What to produce →
Would you reproduce each line below exactly, leaving every picture out?

[Stored data entries]

= = = =

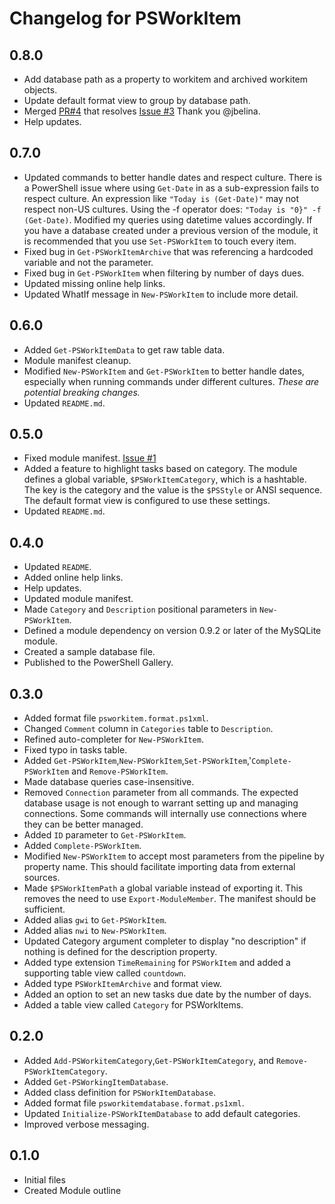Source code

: # Changelog for PSWorkItem

## 0.8.0

+ Add database path as a property to workitem and archived workitem objects.
+ Update default format view to group by database path.
+ Merged [PR#4](https://github.com/jdhitsolutions/PSWorkItem/pull/4) that resolves [Issue #3](https://github.com/jdhitsolutions/PSWorkItem/issues/3) Thank you @jbelina.
+ Help updates.

## 0.7.0

+ Updated commands to better handle dates and respect culture. There is a PowerShell issue where using `Get-Date` in as a sub-expression fails to respect culture. An expression like `"Today is (Get-Date)"` may not respect non-US cultures. Using the -f operator does: `"Today is "0}" -f (Get-Date)`. Modified my queries using datetime values accordingly. If you have a database created under a previous version of the module, it is recommended that you use `Set-PSWorkItem` to touch every item.
+ Fixed bug in `Get-PSWorkItemArchive` that was referencing a hardcoded variable and not the parameter.
+ Fixed bug in `Get-PSWorkItem` when filtering by number of days dues.
+ Updated missing online help links.
+ Updated WhatIf message in `New-PSWorkItem` to include more detail.

## 0.6.0

+ Added `Get-PSWorkItemData` to get raw table data.
+ Module manifest cleanup.
+ Modified `New-PSWorkItem` and `Get-PSWorkItem` to better handle dates, especially when running commands under different cultures. _These are potential breaking changes._
+ Updated `README.md`.

## 0.5.0

+ Fixed module manifest. [Issue #1](https://github.com/jdhitsolutions/PSWorkItem/issues/1)
+ Added a feature to highlight tasks based on category. The module defines a global variable, `$PSWorkItemCategory`, which is a hashtable. The key is the category and the value is the `$PSStyle` or ANSI sequence. The default format view is configured to use these settings.
+ Updated `README.md`.

## 0.4.0

+ Updated `README`.
+ Added online help links.
+ Help updates.
+ Updated module manifest.
+ Made `Category` and `Description` positional parameters in `New-PSWorkItem`.
+ Defined a module dependency on version 0.9.2 or later of the MySQLite module.
+ Created a sample database file.
+ Published to the PowerShell Gallery.

## 0.3.0

+ Added format file `psworkitem.format.ps1xml`.
+ Changed `Comment` column in `Categories` table to `Description`.
+ Refined auto-completer for `New-PSWorkItem`.
+ Fixed typo in tasks table.
+ Added `Get-PSWorkItem`,`New-PSWorkItem`,`Set-PSWorkItem`,'`Complete-PSWorkItem` and `Remove-PSWorkItem`.
+ Made database queries case-insensitive.
+ Removed `Connection` parameter from all commands. The expected database usage is not enough to warrant setting up and managing connections. Some commands will internally use connections where they can be better managed.
+ Added `ID` parameter to `Get-PSWorkItem`.
+ Added `Complete-PSWorkItem`.
+ Modified `New-PSWorkItem` to accept most parameters from the pipeline by property name. This should facilitate importing data from external sources.
+ Made `$PSWorkItemPath` a global variable instead of exporting it. This removes the need to use `Export-ModuleMember`. The manifest should be sufficient.
+ Added alias `gwi` to `Get-PSWorkItem`.
+ Added alias `nwi` to `New-PSWorkItem`.
+ Updated Category argument completer to display "no description" if nothing is defined for the description property.
+ Added type extension `TimeRemaining` for `PSWorkItem` and added a supporting table view called `countdown`.
+ Added type `PSWorkItemArchive` and format view.
+ Added an option to set an new tasks due date by the number of days.
+ Added a table view called `Category` for PSWorkItems.

## 0.2.0

+ Added `Add-PSWorkitemCategory`,`Get-PSWorkItemCategory`, and `Remove-PSWorkItemCategory`.
+ Added `Get-PSWorkingItemDatabase`.
+ Added class definition for `PSWorkItemDatabase`.
+ Added format file `psworkitemdatabase.format.ps1xml`.
+ Updated `Initialize-PSWorkItemDatabase` to add default categories.
+ Improved verbose messaging.

## 0.1.0

+ Initial files
+ Created Module outline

= = = =

Solution to the exercise →
Source code

: # Changelog for PSWorkItem

## 0.8.0

+ Add database path as a property to workitem and archived workitem objects.
+ Update default format view to group by database path.
+ Merged [PR#4](https://github.com/jdhitsolutions/PSWorkItem/pull/4) that resolves [Issue #3](https://github.com/jdhitsolutions/PSWorkItem/issues/3) Thank you @jbelina.
+ Help updates.

## 0.7.0

+ Updated commands to better handle dates and respect culture. There is a PowerShell issue where using `Get-Date` in as a sub-expression fails to respect culture. An expression like `"Today is (Get-Date)"` may not respect non-US cultures. Using the -f operator does: `"Today is "0}" -f (Get-Date)`. Modified my queries using datetime values accordingly. If you have a database created under a previous version of the module, it is recommended that you use `Set-PSWorkItem` to touch every item.
+ Fixed bug in `Get-PSWorkItemArchive` that was referencing a hardcoded variable and not the parameter.
+ Fixed bug in `Get-PSWorkItem` when filtering by number of days dues.
+ Updated missing online help links.
+ Updated WhatIf message in `New-PSWorkItem` to include more detail.

## 0.6.0

+ Added `Get-PSWorkItemData` to get raw table data.
+ Module manifest cleanup.
+ Modified `New-PSWorkItem` and `Get-PSWorkItem` to better handle dates, especially when running commands under different cultures. _These are potential breaking changes._
+ Updated `README.md`.

## 0.5.0

+ Fixed module manifest. [Issue #1](https://github.com/jdhitsolutions/PSWorkItem/issues/1)
+ Added a feature to highlight tasks based on category. The module defines a global variable, `$PSWorkItemCategory`, which is a hashtable. The key is the category and the value is the `$PSStyle` or ANSI sequence. The default format view is configured to use these settings.
+ Updated `README.md`.

## 0.4.0

+ Updated `README`.
+ Added online help links.
+ Help updates.
+ Updated module manifest.
+ Made `Category` and `Description` positional parameters in `New-PSWorkItem`.
+ Defined a module dependency on version 0.9.2 or later of the MySQLite module.
+ Created a sample database file.
+ Published to the PowerShell Gallery.

## 0.3.0

+ Added format file `psworkitem.format.ps1xml`.
+ Changed `Comment` column in `Categories` table to `Description`.
+ Refined auto-completer for `New-PSWorkItem`.
+ Fixed typo in tasks table.
+ Added `Get-PSWorkItem`,`New-PSWorkItem`,`Set-PSWorkItem`,'`Complete-PSWorkItem` and `Remove-PSWorkItem`.
+ Made database queries case-insensitive.
+ Removed `Connection` parameter from all commands. The expected database usage is not enough to warrant setting up and managing connections. Some commands will internally use connections where they can be better managed.
+ Added `ID` parameter to `Get-PSWorkItem`.
+ Added `Complete-PSWorkItem`.
+ Modified `New-PSWorkItem` to accept most parameters from the pipeline by property name. This should facilitate importing data from external sources.
+ Made `$PSWorkItemPath` a global variable instead of exporting it. This removes the need to use `Export-ModuleMember`. The manifest should be sufficient.
+ Added alias `gwi` to `Get-PSWorkItem`.
+ Added alias `nwi` to `New-PSWorkItem`.
+ Updated Category argument completer to display "no description" if nothing is defined for the description property.
+ Added type extension `TimeRemaining` for `PSWorkItem` and added a supporting table view called `countdown`.
+ Added type `PSWorkItemArchive` and format view.
+ Added an option to set an new tasks due date by the number of days.
+ Added a table view called `Category` for PSWorkItems.

## 0.2.0

+ Added `Add-PSWorkitemCategory`,`Get-PSWorkItemCategory`, and `Remove-PSWorkItemCategory`.
+ Added `Get-PSWorkingItemDatabase`.
+ Added class definition for `PSWorkItemDatabase`.
+ Added format file `psworkitemdatabase.format.ps1xml`.
+ Updated `Initialize-PSWorkItemDatabase` to add default categories.
+ Improved verbose messaging.

## 0.1.0

+ Initial files
+ Created Module outline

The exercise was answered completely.